Assuming the circumstances at such time warrant, we propose to add a discussion within the Liquidity and Capital Resources section of future filings similar to the following: “In periods of market volatility or uncertainty, such as those we have been experiencing in recent years, clients tend to maintain proportionately larger uninvested cash balances in their accounts, and lower margin borrowing; as a result, the segregated cash balances we are required to maintain increases. As market conditions improve, it is anticipated that clients will deploy their uninvested cash in other investment and as a result, the amount of segregated cash we are required to hold would decline. However, as market conditions improve we would also anticipate that clients would increase their margin borrowings, a partially offsetting use of our cash. Additionally, increases in RJ Bank's investment in loans (net) creates additional capacity at RJ Bank under our Raymond James Bank Deposit Program, resulting in a reduction of the uninvested cash balances of our clients held in our broker-dealer subsidiaries, and a reduction in the required segregated cash balances.”

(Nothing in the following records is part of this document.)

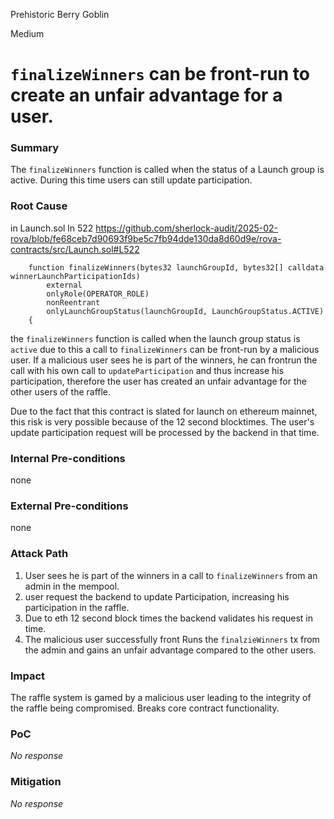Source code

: Prehistoric Berry Goblin

Medium

# `finalizeWinners` can be front-run to create an unfair advantage for a user.

### Summary

The `finalizeWinners` function is called when the status of a Launch group is active. During this time users can still update participation.

### Root Cause

in Launch.sol ln 522
https://github.com/sherlock-audit/2025-02-rova/blob/fe68ceb7d90693f9be5c7fb94dde130da8d60d9e/rova-contracts/src/Launch.sol#L522

```solidity
    function finalizeWinners(bytes32 launchGroupId, bytes32[] calldata winnerLaunchParticipationIds)
        external
        onlyRole(OPERATOR_ROLE)
        nonReentrant
        onlyLaunchGroupStatus(launchGroupId, LaunchGroupStatus.ACTIVE)
    {
```
the `finalizeWinners` function is called when the launch group status is `active` due to this a call to `finalizeWinners` can be front-run by a malicious user. If a malicious user sees he is part of the winners, he can frontrun the call with his own call to `updateParticipation` and thus increase his participation, therefore the user has created an unfair advantage for the other users of the raffle. 

Due to the fact that this contract is slated for launch on ethereum mainnet, this risk is very possible because of the 12 second blocktimes. The user's update participation request will be processed by the backend in that time.

### Internal Pre-conditions

none

### External Pre-conditions

none

### Attack Path

1. User sees he is part of the winners in a call to `finalizeWinners` from an admin in the mempool.
2. user request the backend to update Participation, increasing his participation in the raffle.
3. Due to eth 12 second block times the backend validates his request in time.
4. The malicious user successfully front Runs the `finalzieWinners` tx from the admin and gains an unfair advantage compared to the other users.

### Impact

The raffle system is gamed by a malicious user leading to the integrity of the raffle being compromised. Breaks core contract functionality.

### PoC

_No response_

### Mitigation

_No response_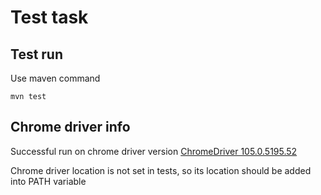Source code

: # Test task

## Test run

Use maven command

```
mvn test
```

## Chrome driver info

Successful run on chrome driver version [ChromeDriver 105.0.5195.52](https://chromedriver.storage.googleapis.com/index.html?path=105.0.5195.52/)

Chrome driver location is not set in tests, so its location should be added into PATH variable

Sources of Liquidity, page 52
3. | Please refer to prior comment seven. We note your additional proposed disclosure regarding the impact of a credit ratings downgrade prior to a debt offering as well as an event of default caused by a ratings downgrade. Please revise your disclosure in future filings to provide the following information: |
• | Revise your disclosure in Note 15 to the Consolidated Financial Statements to provide the information required by ASC 815-10-50-4H. |
In our September 30, 2012 10-K, to the extent it is applicable to the derivative positions we hold on that date and the amount is material, we propose to include the following disclosure in our Derivatives footnote: “Certain of our derivative instruments contain provisions that require our debt to maintain an investment grade rating from one or more of the major credit rating agencies. If our debt were to fall below investment grade, it would be in breach of these provisions, and the counterparties to the derivative instruments could request immediate payment or demand immediate and ongoing overnight collateralization on our derivative instruments in liability positions. The aggregate fair value of all derivative instruments with such credit-risk-related contingent features that are in a liability position at September 30, 2012 is $xx, for which we have posted collateral of $yy in the normal course of business. If the credit-risk-related contingent features underlying these agreements were triggered on September 30, 2012, we would have been required to post an additional $zz of collateral to our counterparties.”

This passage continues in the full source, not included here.